Cricket Web Moderator
As most of you probably know, I'm trying to develop a fairly comprehensive cricket simulator right now. The idea is to simulate every ball to a fairly high level of detail and to that end properly enhance the realism.

Over the next few weeks, I'm looking to develop an early engine (set of code) that defines what happens after the ball leaves the bowler's hand. The coding to decide whereabouts the ball passes the bat isn't too difficult, but I'm a little unsure as to how to simulate the batsmens' decision making process.

I've settled on code to decide a) where the ball ends up and b) where the batsman *thinks* the ball's going to end up (dependent on his talent), however I need some pointers (ideally with some number representation) as to what goes into deciding which balls to block, which to deflect, which to leave, and which to hit seven shades out of.
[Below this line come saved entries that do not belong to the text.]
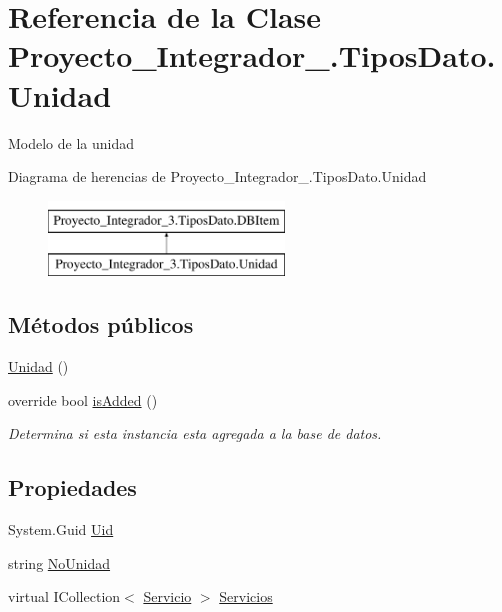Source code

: \hypertarget{class_proyecto___integrador__3_1_1_tipos_dato_1_1_unidad}{\section{Referencia de la Clase Proyecto\-\_\-\-Integrador\-\_.\-Tipos\-Dato.\-Unidad}
\label{class_proyecto___integrador__3_1_1_tipos_dato_1_1_unidad}
}


Modelo de la unidad  


Diagrama de herencias de Proyecto\-\_\-\-Integrador\-\_.\-Tipos\-Dato.\-Unidad\begin{figure}[H]
\begin{center}
\leavevmode
\includegraphics[height=2.000000cm]{d7/dff/class_proyecto___integrador__3_1_1_tipos_dato_1_1_unidad}
\end{center}
\end{figure}
\subsection*{Métodos públicos}
\begin{DoxyCompactItemize}
\item 
\hyperlink{class_proyecto___integrador__3_1_1_tipos_dato_1_1_unidad_adcd7f607349eab8b07b34e7761b78aaa}{Unidad} ()
\item 
override bool \hyperlink{class_proyecto___integrador__3_1_1_tipos_dato_1_1_unidad_a6566d517c25b9048021422510c544611}{is\-Added} ()
\begin{DoxyCompactList}\small\item\em Determina si esta instancia esta agregada a la base de datos. \end{DoxyCompactList}\end{DoxyCompactItemize}
\subsection*{Propiedades}
\begin{DoxyCompactItemize}
\item 
System.\-Guid \hyperlink{class_proyecto___integrador__3_1_1_tipos_dato_1_1_unidad_aa2e602251694986f3d519ee3db5ffa38}{Uid}
\item 
string \hyperlink{class_proyecto___integrador__3_1_1_tipos_dato_1_1_unidad_a75d59e9f06c1422def3f8630d2a33642}{No\-Unidad}
\item 
virtual I\-Collection$<$ \hyperlink{class_proyecto___integrador__3_1_1_tipos_dato_1_1_servicio}{Servicio} $>$ \hyperlink{class_proyecto___integrador__3_1_1_tipos_dato_1_1_unidad_aca85e685e50da0af6be67e3ee69b1bb1}{Servicios}
\end{DoxyCompactItemize}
I'm also looking trying to build a decent bank of descriptions that I can use for different pitch types. The variables involved will be Bounce, Movement, Turn & Erraticism (affects bounce and turn) - for example the pitch type "Green Top" would be something like 70 - 95 - 20 - 30.
 

Tom Halsey

International Coach
Very occasionally (if I’m not in slogging mood) I just concentrate on keeping it down and playing close to my body (that would be proper batsmen). I don’t think too much about which to block and which to smash, that decision just happens naturally. The only time I do that is when I’m telling myself to slog it (common).
 

Neil Pickup

Cricket Web Moderator
Tom Halsey said:
I don’t think too much about which to block and which to smash, that decision just happens naturally.
Which is why I'm a bit stuck as to how it's going to be coded.
 

age_master

Hall of Fame Member
depends on the batsman, for me, sometimes i get into a very defensive mode and block pretty much everything near the stumps, flick stuff on my pads and guide stuff outside the line of off stump.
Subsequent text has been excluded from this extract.